TO DO
Every line of the listing that contains the word "requirements" is to be copied out.

· · · ·

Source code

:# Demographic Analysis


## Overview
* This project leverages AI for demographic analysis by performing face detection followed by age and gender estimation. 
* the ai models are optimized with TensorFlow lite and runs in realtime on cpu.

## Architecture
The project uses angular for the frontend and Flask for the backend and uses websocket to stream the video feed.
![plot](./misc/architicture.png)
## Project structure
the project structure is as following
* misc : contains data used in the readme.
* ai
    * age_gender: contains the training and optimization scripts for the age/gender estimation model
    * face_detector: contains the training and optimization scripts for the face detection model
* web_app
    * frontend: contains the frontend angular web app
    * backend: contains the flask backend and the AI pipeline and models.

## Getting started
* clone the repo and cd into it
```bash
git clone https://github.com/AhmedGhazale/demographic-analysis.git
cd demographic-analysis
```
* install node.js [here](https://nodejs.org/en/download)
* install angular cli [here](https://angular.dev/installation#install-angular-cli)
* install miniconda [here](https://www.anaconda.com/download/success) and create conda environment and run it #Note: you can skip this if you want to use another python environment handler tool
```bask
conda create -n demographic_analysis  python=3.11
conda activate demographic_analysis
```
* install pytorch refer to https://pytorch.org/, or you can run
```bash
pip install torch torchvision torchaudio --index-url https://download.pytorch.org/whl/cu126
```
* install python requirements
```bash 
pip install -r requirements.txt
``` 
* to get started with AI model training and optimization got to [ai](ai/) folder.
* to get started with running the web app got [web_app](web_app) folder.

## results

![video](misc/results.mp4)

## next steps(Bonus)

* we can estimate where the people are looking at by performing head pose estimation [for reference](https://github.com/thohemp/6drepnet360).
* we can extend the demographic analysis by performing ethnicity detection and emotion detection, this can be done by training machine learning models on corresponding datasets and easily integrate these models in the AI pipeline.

· · · ·

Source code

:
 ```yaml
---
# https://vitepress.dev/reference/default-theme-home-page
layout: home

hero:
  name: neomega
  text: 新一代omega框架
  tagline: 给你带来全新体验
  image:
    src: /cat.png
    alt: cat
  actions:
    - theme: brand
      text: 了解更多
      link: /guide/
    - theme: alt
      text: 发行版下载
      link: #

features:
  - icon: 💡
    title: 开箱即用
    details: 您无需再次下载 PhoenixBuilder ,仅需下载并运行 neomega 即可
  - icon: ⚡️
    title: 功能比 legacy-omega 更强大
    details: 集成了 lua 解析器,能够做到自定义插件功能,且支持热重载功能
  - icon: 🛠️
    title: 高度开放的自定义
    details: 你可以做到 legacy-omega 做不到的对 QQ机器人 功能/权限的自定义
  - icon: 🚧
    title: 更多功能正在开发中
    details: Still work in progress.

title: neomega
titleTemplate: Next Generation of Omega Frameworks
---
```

· · · ·

TASK OUTPUT
* install python requirements
pip install -r requirements.txt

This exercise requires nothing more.